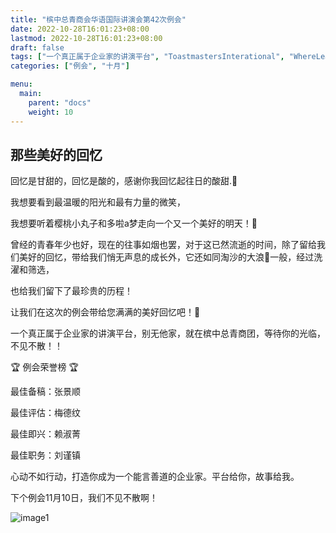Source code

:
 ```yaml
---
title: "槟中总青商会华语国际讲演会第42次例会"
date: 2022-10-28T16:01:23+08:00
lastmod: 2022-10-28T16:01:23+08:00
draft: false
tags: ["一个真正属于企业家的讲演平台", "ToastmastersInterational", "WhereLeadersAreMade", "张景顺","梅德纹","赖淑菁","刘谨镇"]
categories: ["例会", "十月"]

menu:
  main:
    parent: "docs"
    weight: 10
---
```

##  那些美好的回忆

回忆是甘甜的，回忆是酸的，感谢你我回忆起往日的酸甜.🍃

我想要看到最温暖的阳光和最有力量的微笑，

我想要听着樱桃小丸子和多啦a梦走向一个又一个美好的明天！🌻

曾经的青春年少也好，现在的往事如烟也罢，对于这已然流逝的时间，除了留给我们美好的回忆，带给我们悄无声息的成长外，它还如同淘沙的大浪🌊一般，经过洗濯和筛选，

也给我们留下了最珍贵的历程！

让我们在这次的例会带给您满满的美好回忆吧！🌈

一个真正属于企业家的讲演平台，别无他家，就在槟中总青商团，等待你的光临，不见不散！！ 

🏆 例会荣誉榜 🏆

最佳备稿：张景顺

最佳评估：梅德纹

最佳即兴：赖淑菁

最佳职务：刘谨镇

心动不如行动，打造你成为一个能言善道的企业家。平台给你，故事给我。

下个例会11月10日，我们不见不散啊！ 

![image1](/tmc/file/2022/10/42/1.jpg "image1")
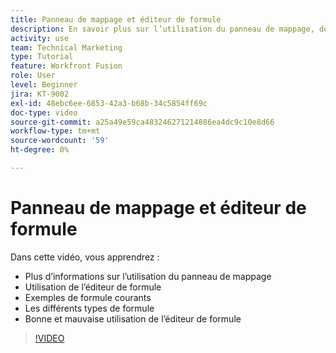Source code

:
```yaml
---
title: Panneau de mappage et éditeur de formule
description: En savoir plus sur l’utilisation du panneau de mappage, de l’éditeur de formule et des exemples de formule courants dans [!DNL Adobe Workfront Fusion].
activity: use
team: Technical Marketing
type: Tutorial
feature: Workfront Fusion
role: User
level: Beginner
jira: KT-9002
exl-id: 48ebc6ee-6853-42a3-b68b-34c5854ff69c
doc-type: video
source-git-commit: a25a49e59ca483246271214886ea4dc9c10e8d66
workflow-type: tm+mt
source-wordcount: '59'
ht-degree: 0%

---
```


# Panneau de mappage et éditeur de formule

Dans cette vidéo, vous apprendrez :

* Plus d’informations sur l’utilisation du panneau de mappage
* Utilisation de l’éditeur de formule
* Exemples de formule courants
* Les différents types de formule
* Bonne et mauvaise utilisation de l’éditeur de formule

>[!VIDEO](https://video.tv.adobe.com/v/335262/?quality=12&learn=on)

**WHAT IS NEEDED**
Reproduce every record above exactly, omitting the pictures.

**ANSWER TO THIS TASK**
Source code

:
 ```yaml
---
title: "槟中总青商会华语国际讲演会第42次例会"
date: 2022-10-28T16:01:23+08:00
lastmod: 2022-10-28T16:01:23+08:00
draft: false
tags: ["一个真正属于企业家的讲演平台", "ToastmastersInterational", "WhereLeadersAreMade", "张景顺","梅德纹","赖淑菁","刘谨镇"]
categories: ["例会", "十月"]

menu:
  main:
    parent: "docs"
    weight: 10
---
```

##  那些美好的回忆

回忆是甘甜的，回忆是酸的，感谢你我回忆起往日的酸甜.🍃

我想要看到最温暖的阳光和最有力量的微笑，

我想要听着樱桃小丸子和多啦a梦走向一个又一个美好的明天！🌻

曾经的青春年少也好，现在的往事如烟也罢，对于这已然流逝的时间，除了留给我们美好的回忆，带给我们悄无声息的成长外，它还如同淘沙的大浪🌊一般，经过洗濯和筛选，

也给我们留下了最珍贵的历程！

让我们在这次的例会带给您满满的美好回忆吧！🌈

一个真正属于企业家的讲演平台，别无他家，就在槟中总青商团，等待你的光临，不见不散！！ 

🏆 例会荣誉榜 🏆

最佳备稿：张景顺

最佳评估：梅德纹

最佳即兴：赖淑菁

最佳职务：刘谨镇

心动不如行动，打造你成为一个能言善道的企业家。平台给你，故事给我。

下个例会11月10日，我们不见不散啊！ 

![image1](/tmc/file/2022/10/42/1.jpg "image1")
Source code

:
```yaml
---
title: Panneau de mappage et éditeur de formule
description: En savoir plus sur l’utilisation du panneau de mappage, de l’éditeur de formule et des exemples de formule courants dans [!DNL Adobe Workfront Fusion].
activity: use
team: Technical Marketing
type: Tutorial
feature: Workfront Fusion
role: User
level: Beginner
jira: KT-9002
exl-id: 48ebc6ee-6853-42a3-b68b-34c5854ff69c
doc-type: video
source-git-commit: a25a49e59ca483246271214886ea4dc9c10e8d66
workflow-type: tm+mt
source-wordcount: '59'
ht-degree: 0%

---
```


# Panneau de mappage et éditeur de formule

Dans cette vidéo, vous apprendrez :

* Plus d’informations sur l’utilisation du panneau de mappage
* Utilisation de l’éditeur de formule
* Exemples de formule courants
* Les différents types de formule
* Bonne et mauvaise utilisation de l’éditeur de formule

>[!VIDEO](https://video.tv.adobe.com/v/335262/?quality=12&learn=on)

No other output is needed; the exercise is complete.